KIBUNGAN, Benguet – Concerned indigenous peoples (IP) leaders and responsible barangay officials of the remote village of Badeo revealed that personnel of the controversial Coheco Badeo Corporation (CBC) admitted to them that the company is now aggressively looking for potential investors who will allegedly takeover the implementation of its proposed 500-megawatt pump storage hydro project because its present finances is not enough to bankroll the P35 billion power plant.
Sources, who requested anonymity for fear of reprisal from the company, disclosed that CBC officials made the revelation during their meeting with barangay officials on the status of the project’s implementation considering the need for the company to do drilling operations that will allow them to get the needed data to support the company’s marketing strategy that will attract investors to infuse the needed capital for the project.
“We were able to cull out the information from the horse’s mouth that the company will eventually be sold to interested investors which means that they are obviously interested in only securing our consent for them to be able to enrich themselves at the expense of our domain which we have protected for decades,” the source stressed.
The alarmed IP leaders claimed that CBC will obviously follow what had happened to the proposed 60-megawatt run-of-river hydro project in nearby Kapangan town which was previously owned by CBC chairman and Korean broker Larry Howon Kim who in turn allegedly diluted his shares from the Cordillera Hydroelectric Power Corporation (COHECO) to justify the entry of Filipino investors to become the majority shareholders and rendered him the minority shareholder.
According to the sources, the revelation of the CBC technical personnel on the prevailing circumstances only shows that their contention from the beginning of the project that the company will be sold to interested investors once the IPs will issue their consent is true because of the bad experience that the IPs suffered in the case of the Kapangan project.
The sources argued that once the present composition of the company’s board will be side lined because of their shares purchased by interested investors, their commitments to the IPs will unlikely be fulfilled considering the impending change in company leadership.
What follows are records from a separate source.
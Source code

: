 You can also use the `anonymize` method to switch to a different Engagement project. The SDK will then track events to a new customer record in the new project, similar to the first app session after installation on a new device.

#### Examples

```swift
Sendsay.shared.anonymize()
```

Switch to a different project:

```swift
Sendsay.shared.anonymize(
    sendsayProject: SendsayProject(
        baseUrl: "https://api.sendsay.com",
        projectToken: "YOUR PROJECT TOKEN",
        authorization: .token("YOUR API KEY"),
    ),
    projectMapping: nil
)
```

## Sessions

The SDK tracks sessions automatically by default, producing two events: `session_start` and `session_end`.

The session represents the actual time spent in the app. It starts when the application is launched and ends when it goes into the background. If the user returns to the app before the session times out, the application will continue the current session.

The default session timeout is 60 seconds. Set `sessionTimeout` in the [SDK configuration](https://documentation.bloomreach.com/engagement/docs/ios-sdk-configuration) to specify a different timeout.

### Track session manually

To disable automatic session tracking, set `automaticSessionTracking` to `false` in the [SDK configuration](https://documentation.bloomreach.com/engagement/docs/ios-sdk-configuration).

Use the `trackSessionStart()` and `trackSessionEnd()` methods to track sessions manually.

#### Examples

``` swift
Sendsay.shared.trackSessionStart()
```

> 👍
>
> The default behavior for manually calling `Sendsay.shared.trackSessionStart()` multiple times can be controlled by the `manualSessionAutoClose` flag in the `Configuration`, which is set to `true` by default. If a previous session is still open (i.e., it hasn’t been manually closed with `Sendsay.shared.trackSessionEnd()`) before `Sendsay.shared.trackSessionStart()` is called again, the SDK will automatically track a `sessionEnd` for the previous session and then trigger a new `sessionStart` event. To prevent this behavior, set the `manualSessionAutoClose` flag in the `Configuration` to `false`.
The IP leaders called on residents in the village to be vigilant on the alleged illegal drilling operations to be conducted by the company as evidenced by their previous attempts to do so but it was eventually stopped by the concerned government agencies because of their failure to submit to the Cordillera office of the National Commission on Indigenous Peoples (NCIP) pertinent documents relative to the planned ambitious hydro power plant project.
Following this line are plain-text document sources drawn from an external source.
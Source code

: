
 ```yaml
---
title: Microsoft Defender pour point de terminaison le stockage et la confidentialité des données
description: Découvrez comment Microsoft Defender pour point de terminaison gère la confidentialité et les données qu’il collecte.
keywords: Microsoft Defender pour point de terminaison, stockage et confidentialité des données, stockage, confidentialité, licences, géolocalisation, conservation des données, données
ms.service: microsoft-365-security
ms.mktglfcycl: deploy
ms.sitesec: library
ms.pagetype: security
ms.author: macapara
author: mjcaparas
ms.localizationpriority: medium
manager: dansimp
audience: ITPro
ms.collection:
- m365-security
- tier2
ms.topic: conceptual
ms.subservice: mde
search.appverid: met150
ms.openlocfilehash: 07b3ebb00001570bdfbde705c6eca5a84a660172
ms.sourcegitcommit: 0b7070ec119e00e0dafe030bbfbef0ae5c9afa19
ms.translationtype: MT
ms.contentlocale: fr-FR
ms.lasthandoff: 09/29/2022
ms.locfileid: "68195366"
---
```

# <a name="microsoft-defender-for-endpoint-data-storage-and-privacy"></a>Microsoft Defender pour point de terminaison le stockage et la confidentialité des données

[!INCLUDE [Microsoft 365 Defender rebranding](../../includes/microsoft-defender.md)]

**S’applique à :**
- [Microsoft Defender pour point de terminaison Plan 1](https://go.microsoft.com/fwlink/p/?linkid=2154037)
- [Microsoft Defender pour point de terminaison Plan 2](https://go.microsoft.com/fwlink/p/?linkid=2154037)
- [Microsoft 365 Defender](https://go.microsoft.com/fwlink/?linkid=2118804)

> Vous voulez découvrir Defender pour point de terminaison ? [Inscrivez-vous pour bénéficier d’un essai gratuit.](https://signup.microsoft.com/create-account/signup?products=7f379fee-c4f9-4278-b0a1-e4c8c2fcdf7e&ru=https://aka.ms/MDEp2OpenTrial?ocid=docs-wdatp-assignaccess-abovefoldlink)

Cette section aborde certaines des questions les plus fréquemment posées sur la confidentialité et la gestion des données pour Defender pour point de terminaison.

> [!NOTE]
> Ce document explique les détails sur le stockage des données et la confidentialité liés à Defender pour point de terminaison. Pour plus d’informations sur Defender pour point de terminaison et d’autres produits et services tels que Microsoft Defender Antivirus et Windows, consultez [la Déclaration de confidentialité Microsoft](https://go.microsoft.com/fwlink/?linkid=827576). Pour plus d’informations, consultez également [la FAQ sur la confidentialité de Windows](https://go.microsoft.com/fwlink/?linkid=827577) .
The sources also questioned the reported geo-tagging to be conducted by the company in coordination with the Community Environment and Natural Resources Office (CENRO) which means that there are already trees to be cut to pave the way for the project even if the company was not issued the required environmental compliance certificate (|ECC) for the project and other activities that will be done in preparation for the realization of the put up of the power plant.
The IP leaders assured that they will do everything possible to prevent the implementation of the environmentally critical project that will surely affect the state of the environment within their domain.